*LISTED ENTRIES*.

****

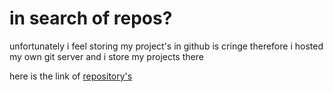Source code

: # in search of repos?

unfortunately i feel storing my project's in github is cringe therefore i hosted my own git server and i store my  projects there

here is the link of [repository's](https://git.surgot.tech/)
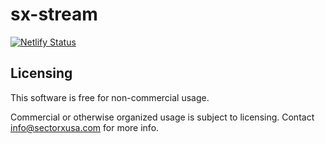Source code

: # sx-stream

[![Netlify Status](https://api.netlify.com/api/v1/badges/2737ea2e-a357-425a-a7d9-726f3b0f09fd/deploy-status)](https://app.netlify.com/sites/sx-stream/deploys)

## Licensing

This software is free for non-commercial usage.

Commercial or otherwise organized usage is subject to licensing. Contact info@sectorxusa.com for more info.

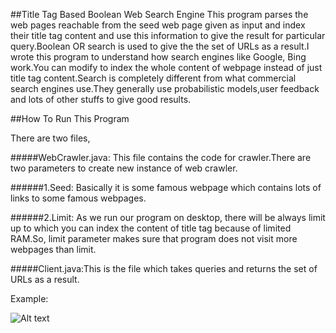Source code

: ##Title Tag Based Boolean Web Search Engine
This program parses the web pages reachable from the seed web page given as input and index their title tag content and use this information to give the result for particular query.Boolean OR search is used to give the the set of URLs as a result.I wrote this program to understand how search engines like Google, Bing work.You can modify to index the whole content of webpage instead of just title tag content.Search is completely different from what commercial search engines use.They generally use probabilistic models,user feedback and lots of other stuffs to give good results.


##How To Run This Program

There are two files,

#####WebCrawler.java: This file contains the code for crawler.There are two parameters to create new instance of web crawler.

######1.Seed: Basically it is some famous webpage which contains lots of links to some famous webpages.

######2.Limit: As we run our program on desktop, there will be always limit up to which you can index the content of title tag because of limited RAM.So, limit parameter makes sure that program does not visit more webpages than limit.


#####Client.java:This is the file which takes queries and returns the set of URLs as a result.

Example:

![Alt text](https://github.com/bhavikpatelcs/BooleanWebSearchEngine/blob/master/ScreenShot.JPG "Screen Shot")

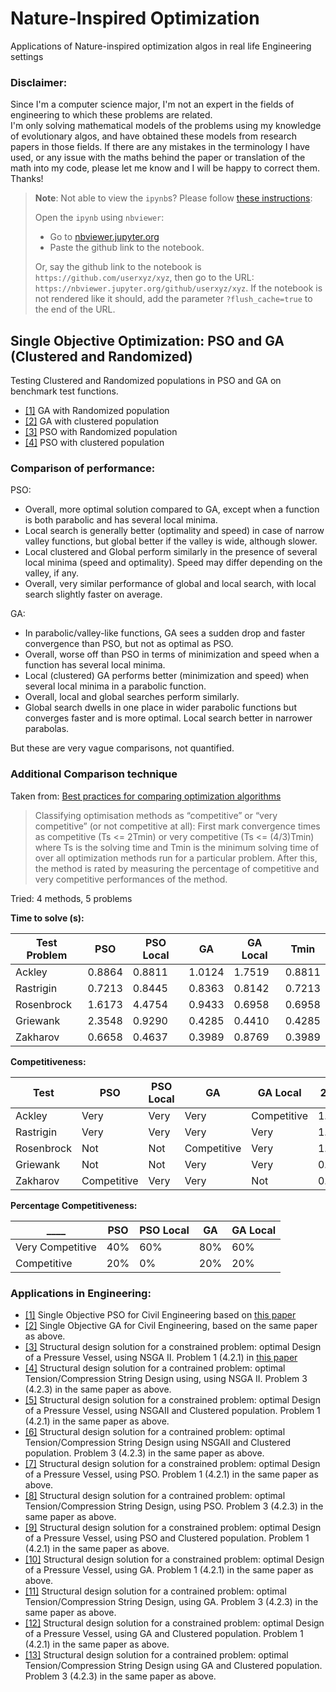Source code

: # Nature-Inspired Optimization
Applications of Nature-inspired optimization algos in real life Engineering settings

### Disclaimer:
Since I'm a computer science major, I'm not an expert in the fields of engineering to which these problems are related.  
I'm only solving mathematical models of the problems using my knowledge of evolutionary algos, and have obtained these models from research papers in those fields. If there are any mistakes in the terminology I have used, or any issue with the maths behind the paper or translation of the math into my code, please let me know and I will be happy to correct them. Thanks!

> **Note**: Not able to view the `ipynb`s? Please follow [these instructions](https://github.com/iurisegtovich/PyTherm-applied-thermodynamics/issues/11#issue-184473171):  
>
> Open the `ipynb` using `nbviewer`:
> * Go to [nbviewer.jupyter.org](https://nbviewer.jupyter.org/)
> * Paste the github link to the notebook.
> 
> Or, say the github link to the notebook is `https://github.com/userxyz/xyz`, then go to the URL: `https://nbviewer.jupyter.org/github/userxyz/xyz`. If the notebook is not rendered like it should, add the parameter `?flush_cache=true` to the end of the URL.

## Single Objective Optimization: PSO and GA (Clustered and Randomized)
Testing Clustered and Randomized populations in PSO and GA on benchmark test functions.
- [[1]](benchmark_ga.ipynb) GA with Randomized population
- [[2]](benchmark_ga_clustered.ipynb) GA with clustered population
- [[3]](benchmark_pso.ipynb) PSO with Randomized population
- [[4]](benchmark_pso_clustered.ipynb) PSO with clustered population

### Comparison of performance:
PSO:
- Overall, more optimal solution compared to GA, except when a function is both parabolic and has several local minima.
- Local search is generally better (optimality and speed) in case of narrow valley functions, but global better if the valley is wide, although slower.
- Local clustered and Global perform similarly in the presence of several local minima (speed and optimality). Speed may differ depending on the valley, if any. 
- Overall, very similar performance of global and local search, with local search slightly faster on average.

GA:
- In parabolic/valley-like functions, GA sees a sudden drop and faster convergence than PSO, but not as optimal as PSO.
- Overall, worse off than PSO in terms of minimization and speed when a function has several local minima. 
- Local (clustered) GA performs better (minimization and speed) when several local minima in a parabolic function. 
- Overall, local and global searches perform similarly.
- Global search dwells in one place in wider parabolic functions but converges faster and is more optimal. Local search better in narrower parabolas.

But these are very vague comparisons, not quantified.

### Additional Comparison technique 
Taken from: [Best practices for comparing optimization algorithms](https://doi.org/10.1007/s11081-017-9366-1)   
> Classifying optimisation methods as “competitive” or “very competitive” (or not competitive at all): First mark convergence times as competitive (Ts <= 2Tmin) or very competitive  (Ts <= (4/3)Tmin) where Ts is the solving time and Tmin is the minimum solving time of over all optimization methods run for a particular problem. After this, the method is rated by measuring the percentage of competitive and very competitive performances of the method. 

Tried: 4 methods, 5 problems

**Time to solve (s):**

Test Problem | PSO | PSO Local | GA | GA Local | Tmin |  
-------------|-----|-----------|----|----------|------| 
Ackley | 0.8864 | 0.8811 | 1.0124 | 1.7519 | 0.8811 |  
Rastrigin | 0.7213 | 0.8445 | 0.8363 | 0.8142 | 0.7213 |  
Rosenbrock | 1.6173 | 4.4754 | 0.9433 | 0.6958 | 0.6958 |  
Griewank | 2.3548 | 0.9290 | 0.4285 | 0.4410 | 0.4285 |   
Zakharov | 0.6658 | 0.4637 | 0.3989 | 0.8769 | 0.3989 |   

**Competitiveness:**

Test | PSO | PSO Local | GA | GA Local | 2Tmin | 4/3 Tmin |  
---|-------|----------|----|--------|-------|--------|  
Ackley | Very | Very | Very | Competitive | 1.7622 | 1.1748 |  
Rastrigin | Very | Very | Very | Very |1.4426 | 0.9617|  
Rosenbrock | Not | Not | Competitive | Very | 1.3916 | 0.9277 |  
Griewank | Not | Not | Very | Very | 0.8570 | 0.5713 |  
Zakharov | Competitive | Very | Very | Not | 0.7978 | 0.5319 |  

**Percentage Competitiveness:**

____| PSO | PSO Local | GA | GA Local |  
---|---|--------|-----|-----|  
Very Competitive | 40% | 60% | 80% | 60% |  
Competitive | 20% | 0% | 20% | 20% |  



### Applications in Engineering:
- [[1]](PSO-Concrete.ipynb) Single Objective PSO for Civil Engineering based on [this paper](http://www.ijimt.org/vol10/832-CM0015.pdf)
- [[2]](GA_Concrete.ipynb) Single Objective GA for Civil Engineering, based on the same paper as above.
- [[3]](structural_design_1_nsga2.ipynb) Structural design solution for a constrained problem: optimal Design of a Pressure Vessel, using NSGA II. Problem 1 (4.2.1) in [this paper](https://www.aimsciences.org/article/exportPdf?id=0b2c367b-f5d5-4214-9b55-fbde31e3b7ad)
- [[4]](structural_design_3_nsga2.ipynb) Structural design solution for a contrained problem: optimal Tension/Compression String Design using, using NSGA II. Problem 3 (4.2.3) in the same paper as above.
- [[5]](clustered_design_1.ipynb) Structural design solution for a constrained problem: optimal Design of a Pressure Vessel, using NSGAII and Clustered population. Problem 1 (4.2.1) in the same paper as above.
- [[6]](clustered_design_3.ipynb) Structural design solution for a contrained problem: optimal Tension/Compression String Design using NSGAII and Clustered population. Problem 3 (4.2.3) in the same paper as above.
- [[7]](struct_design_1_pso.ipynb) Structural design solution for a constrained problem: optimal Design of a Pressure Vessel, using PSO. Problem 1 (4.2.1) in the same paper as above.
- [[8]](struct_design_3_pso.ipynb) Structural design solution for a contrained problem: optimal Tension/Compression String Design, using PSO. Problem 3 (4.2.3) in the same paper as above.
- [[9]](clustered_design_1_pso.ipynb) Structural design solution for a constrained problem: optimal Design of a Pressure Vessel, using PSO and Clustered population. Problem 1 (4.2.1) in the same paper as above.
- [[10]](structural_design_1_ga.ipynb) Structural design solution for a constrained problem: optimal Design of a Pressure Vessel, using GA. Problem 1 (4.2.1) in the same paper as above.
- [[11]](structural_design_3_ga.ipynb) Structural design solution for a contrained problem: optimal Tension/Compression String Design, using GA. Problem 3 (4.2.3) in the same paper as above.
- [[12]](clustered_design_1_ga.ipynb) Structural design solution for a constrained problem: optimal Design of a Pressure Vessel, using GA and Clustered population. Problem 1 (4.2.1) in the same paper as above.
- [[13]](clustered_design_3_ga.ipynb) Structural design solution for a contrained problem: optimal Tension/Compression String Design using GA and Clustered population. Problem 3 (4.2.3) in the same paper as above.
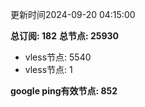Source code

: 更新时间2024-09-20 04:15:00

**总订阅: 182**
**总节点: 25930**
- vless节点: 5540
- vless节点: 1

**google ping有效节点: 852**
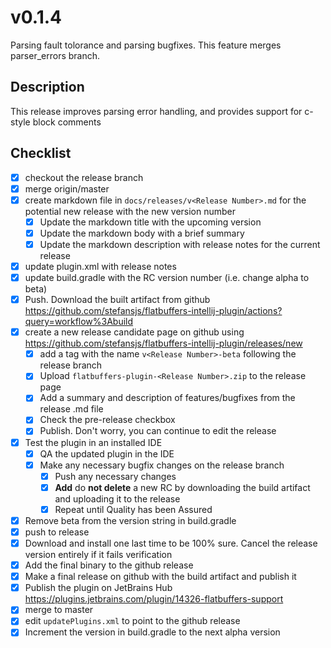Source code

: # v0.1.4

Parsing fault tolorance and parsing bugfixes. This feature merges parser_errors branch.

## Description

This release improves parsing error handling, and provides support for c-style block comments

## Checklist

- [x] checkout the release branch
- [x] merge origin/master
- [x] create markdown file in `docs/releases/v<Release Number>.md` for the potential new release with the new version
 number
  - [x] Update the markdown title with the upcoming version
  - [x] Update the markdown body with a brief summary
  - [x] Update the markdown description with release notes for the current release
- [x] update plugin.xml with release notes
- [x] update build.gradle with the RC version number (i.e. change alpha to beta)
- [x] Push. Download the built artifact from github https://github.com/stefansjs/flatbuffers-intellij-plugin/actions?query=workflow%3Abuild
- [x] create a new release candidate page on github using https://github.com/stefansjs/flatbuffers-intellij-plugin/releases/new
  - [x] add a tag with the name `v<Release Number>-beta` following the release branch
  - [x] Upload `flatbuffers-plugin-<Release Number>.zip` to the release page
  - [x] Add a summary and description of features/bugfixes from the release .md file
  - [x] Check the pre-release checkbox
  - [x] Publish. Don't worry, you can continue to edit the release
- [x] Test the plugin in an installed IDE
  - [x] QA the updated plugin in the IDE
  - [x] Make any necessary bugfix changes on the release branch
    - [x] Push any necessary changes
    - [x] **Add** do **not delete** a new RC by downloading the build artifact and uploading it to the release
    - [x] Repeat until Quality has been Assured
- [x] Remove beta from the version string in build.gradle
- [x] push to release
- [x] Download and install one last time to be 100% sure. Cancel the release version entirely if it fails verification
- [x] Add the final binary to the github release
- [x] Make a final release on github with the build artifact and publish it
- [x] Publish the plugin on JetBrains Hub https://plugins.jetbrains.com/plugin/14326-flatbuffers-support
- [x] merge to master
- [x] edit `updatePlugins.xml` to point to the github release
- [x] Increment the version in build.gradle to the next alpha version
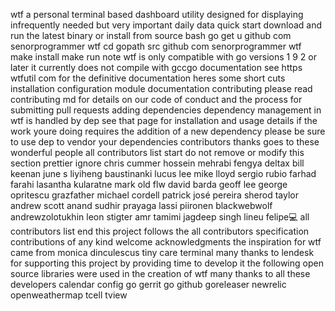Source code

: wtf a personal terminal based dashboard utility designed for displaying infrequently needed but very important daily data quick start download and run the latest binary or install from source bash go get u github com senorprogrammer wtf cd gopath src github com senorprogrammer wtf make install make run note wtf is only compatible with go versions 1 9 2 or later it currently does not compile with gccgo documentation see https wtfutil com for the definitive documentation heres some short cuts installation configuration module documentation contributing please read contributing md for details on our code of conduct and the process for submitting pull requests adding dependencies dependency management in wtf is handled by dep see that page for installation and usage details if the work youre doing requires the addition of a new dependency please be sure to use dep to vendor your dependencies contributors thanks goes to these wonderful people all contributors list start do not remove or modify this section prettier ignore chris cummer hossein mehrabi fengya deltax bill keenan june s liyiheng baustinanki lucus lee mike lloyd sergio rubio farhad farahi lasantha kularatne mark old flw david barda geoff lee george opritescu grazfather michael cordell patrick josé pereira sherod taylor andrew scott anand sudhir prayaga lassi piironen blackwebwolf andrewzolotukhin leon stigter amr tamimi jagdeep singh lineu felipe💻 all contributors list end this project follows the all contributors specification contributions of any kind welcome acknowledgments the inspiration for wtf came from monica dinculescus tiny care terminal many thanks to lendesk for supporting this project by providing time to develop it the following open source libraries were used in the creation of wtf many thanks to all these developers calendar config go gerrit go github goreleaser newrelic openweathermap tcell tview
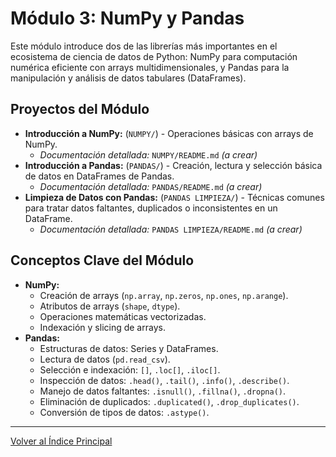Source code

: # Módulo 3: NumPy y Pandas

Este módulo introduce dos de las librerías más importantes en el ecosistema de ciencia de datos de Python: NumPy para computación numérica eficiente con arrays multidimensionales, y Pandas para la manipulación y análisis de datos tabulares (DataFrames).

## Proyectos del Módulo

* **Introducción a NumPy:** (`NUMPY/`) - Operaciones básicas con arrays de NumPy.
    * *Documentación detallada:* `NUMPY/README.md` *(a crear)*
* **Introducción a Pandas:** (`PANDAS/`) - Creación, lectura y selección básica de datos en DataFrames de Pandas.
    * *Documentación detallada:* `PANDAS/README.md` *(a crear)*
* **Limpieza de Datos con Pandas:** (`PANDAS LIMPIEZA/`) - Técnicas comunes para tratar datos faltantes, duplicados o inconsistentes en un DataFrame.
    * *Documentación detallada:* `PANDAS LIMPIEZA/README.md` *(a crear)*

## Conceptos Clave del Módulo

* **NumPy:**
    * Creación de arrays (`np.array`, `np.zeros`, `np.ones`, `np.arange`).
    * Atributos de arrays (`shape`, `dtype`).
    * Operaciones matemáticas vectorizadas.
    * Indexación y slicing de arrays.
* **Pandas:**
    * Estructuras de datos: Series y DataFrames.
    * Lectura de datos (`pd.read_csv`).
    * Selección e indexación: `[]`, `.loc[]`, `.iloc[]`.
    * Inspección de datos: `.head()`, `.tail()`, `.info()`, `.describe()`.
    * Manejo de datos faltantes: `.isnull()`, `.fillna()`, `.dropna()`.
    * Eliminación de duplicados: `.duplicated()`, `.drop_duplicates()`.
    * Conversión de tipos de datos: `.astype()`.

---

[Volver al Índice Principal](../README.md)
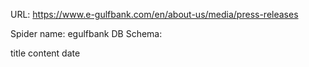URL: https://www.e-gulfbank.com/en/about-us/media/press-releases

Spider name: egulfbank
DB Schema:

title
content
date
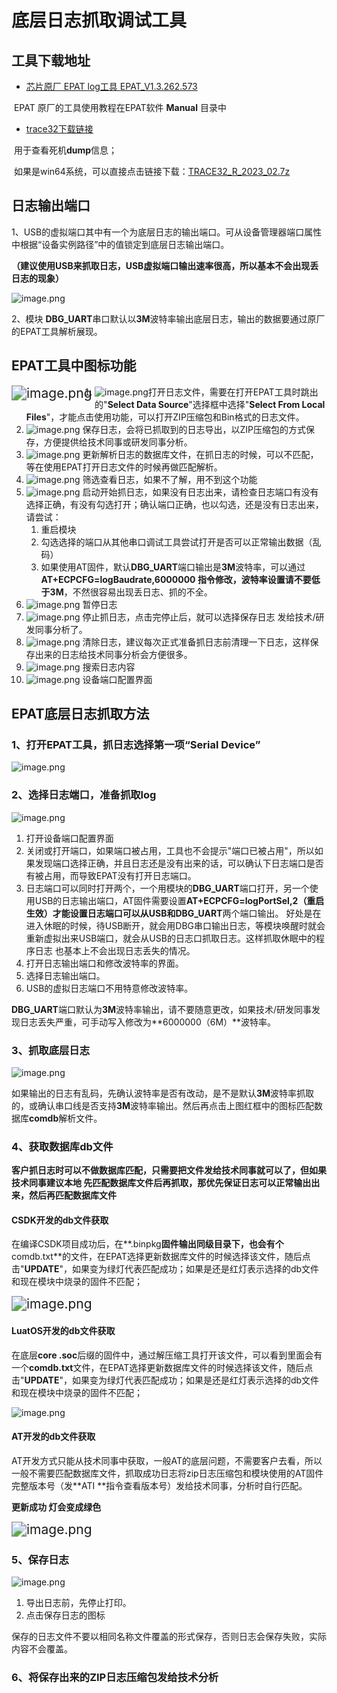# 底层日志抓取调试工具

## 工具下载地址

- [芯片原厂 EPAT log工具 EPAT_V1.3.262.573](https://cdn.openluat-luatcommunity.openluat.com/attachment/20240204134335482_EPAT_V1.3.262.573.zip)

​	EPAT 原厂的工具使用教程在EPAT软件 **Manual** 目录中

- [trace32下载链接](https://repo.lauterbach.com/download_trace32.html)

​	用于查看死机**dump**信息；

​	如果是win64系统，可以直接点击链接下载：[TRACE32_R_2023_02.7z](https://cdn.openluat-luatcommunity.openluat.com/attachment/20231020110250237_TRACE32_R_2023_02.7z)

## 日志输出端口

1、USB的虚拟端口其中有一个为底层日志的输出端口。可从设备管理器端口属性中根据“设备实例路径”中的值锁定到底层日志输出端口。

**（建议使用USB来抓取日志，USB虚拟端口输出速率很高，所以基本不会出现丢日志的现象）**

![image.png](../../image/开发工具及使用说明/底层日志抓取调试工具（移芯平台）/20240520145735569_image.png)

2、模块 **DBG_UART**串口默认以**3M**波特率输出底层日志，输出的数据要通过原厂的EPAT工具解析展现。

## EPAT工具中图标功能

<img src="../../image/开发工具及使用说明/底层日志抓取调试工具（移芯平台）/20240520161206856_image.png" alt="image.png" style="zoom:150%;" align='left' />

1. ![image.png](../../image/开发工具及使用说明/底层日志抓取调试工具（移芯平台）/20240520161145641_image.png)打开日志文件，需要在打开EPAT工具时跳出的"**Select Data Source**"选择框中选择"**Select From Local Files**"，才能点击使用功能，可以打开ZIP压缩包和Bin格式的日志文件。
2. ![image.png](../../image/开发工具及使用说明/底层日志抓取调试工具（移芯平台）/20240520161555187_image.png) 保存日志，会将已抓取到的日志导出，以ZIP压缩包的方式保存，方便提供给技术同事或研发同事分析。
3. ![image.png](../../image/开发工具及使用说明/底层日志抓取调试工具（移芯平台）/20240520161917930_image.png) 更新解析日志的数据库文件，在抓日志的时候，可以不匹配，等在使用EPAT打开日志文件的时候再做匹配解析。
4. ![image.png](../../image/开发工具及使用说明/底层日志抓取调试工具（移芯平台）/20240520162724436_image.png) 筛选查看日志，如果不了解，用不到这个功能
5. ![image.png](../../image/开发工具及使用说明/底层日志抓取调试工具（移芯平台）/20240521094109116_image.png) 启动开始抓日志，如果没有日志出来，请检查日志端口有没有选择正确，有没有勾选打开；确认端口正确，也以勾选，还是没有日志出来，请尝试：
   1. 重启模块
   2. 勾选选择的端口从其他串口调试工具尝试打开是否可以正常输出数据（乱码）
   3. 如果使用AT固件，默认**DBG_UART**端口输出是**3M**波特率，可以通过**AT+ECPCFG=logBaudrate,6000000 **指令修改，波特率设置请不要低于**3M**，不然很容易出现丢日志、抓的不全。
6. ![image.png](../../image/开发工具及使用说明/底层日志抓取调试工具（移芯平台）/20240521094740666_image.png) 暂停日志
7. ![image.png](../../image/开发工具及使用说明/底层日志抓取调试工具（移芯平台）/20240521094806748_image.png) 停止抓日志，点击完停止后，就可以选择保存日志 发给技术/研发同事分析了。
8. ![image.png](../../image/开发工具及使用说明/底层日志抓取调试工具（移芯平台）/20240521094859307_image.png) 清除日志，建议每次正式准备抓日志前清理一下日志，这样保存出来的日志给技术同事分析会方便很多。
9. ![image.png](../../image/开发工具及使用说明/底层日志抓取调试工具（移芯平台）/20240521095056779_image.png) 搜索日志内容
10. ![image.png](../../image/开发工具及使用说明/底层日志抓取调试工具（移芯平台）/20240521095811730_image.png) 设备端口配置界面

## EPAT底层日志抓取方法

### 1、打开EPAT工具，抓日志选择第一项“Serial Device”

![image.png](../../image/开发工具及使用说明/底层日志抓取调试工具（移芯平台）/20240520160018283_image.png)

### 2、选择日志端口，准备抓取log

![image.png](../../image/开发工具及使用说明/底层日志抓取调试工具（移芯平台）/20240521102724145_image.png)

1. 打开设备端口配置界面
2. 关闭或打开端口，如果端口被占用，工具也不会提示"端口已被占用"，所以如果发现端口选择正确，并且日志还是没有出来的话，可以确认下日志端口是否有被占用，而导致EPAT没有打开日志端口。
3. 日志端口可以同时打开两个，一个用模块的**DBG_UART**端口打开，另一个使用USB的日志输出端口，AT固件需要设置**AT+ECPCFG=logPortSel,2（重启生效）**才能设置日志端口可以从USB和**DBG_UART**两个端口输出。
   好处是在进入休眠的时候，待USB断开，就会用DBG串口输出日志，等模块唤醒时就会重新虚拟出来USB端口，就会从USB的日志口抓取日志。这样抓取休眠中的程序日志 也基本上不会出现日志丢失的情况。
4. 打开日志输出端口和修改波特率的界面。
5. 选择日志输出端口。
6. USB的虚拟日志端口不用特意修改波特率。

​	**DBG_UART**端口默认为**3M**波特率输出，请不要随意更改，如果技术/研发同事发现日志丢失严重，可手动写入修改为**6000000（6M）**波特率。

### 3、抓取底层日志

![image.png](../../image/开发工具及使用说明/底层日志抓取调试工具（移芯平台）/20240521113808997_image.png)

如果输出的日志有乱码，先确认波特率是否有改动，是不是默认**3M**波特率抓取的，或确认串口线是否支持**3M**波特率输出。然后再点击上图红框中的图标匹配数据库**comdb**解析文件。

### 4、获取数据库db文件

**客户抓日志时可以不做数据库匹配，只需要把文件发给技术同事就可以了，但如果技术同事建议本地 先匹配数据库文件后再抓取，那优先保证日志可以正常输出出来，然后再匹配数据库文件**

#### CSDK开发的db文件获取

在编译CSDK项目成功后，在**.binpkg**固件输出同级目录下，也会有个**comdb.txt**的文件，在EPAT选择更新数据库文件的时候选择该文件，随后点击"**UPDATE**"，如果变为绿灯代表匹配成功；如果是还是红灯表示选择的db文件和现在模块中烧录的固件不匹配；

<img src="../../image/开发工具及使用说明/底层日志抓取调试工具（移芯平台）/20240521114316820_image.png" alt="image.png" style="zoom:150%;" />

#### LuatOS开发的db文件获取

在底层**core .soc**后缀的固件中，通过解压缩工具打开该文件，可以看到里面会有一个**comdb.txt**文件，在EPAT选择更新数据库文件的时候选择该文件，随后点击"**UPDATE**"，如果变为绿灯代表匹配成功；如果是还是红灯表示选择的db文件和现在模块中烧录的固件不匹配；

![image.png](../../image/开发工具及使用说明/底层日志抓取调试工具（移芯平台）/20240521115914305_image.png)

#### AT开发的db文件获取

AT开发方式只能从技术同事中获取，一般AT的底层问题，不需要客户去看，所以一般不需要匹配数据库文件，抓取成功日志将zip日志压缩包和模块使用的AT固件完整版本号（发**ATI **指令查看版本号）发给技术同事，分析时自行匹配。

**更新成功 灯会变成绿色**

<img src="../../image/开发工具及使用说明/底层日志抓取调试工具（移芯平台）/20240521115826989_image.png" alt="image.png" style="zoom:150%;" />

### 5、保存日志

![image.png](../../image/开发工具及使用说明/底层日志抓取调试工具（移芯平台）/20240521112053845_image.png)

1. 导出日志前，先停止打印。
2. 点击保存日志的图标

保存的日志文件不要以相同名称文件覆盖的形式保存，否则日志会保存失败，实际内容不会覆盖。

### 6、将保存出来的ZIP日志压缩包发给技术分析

****

*REQUIREMENT*. Using the data above, set down each line from the line with "- [[13]](clustered_design_3_ga.ipynb) Structural" to the line with "- [x] Upload" exactly, both ends included, and leave the pictures behind. Nothing else belongs.

*WRITTEN ANSWER*.
- [[13]](clustered_design_3_ga.ipynb) Structural design solution for a contrained problem: optimal Tension/Compression String Design using GA and Clustered population. Problem 3 (4.2.3) in the same paper as above.
Source code

: 更新时间2024-09-20 04:15:00

**总订阅: 182**
**总节点: 25930**
- vless节点: 5540
- vless节点: 1

**google ping有效节点: 852**
Source code

: # v0.1.4

Parsing fault tolorance and parsing bugfixes. This feature merges parser_errors branch.

## Description

This release improves parsing error handling, and provides support for c-style block comments

## Checklist

- [x] checkout the release branch
- [x] merge origin/master
- [x] create markdown file in `docs/releases/v<Release Number>.md` for the potential new release with the new version
 number
  - [x] Update the markdown title with the upcoming version
  - [x] Update the markdown body with a brief summary
  - [x] Update the markdown description with release notes for the current release
- [x] update plugin.xml with release notes
- [x] update build.gradle with the RC version number (i.e. change alpha to beta)
- [x] Push. Download the built artifact from github https://github.com/stefansjs/flatbuffers-intellij-plugin/actions?query=workflow%3Abuild
- [x] create a new release candidate page on github using https://github.com/stefansjs/flatbuffers-intellij-plugin/releases/new
  - [x] add a tag with the name `v<Release Number>-beta` following the release branch
  - [x] Upload `flatbuffers-plugin-<Release Number>.zip` to the release page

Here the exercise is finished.